The Scaled Agile Framework, or SAFe, methodology is an agile framework for development teams built on three pillars: Team, Program, and Portfolio. SAFe is designed to give team flexibility and to help manage some of the challenges larger organizations have when practising agile. It is designed not so much as a single methodology, but as a broad knowledge base of proven best practices that real teams have used to deliver successful software products.
What’s the History of the Scaled Agile Framework?
The SAFe framework was introduced in 2011. It was originally called the “Agile Enterprise Big Picture” by software-industry veteran Dean Leffingwell, who published the bestselling book Agile Software Requirements. The Big Picture described how to leverage existing agile frameworks such as Lean, Kanban, Scrum, and XP—and apply them at the Team, Program, and Portfolio.

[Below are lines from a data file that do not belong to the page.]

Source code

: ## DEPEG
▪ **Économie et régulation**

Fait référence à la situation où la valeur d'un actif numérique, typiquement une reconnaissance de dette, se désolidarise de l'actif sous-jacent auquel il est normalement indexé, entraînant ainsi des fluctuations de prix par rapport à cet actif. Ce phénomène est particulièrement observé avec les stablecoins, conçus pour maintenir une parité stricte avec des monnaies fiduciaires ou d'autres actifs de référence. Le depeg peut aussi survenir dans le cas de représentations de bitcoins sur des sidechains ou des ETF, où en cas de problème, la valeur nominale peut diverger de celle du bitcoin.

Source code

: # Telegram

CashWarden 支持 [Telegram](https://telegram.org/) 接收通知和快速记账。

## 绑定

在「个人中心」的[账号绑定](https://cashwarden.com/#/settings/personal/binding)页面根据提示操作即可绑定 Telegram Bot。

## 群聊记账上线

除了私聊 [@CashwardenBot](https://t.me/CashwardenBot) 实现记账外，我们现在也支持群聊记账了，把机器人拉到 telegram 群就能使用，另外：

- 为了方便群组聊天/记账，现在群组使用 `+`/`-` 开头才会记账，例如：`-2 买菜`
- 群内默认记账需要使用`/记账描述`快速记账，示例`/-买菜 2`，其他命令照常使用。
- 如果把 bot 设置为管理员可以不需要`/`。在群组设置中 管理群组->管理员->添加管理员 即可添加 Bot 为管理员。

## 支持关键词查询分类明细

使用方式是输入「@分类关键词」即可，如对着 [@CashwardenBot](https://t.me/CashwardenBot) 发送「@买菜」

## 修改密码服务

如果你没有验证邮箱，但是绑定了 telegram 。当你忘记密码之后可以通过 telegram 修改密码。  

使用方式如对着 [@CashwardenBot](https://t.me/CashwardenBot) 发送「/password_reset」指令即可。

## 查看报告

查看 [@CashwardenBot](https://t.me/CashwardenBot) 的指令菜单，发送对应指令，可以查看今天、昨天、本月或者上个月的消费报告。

Today, SAFe’s entire catalogue of knowledge and success patterns is all available for free, and it has become one of the most popular agile frameworks.
What are the Strengths and Weakness of SAFe?
SAFe’s strengths include:
- Helps cross-functional teams collaborate more effectively
- Helps organizations achieve greater transparency
- Aligns all aspects of a project to the broader business goals
SAFe’s weaknesses include:
- Some believe the framework is not pure agile, because requires too much upfront planning and process definition
- Also takes more of a top-down approach rather than a team-based approach
Should You Use the Scaled Agile Framework?
SAFe is most-popular among enterprise organizations as many of its facets focus on eliminating the common challenges teams face when scaling agile.
If your company is just beginning to transition to agile, SAFe might be a viable option to bridge that gap because of its more prescriptive approach than, say, Disciplined Agile (DA), which offers more flexibility and customization but also requires an organization fully understand the agile philosophy already.
It is worth noting, however, that SAFe’s top-down approach to decision making and project management can undermine some of the core agile principles—such as collective ownership, adaptiveness, and less fixed roles—that might have attracted your team to agile in the first place.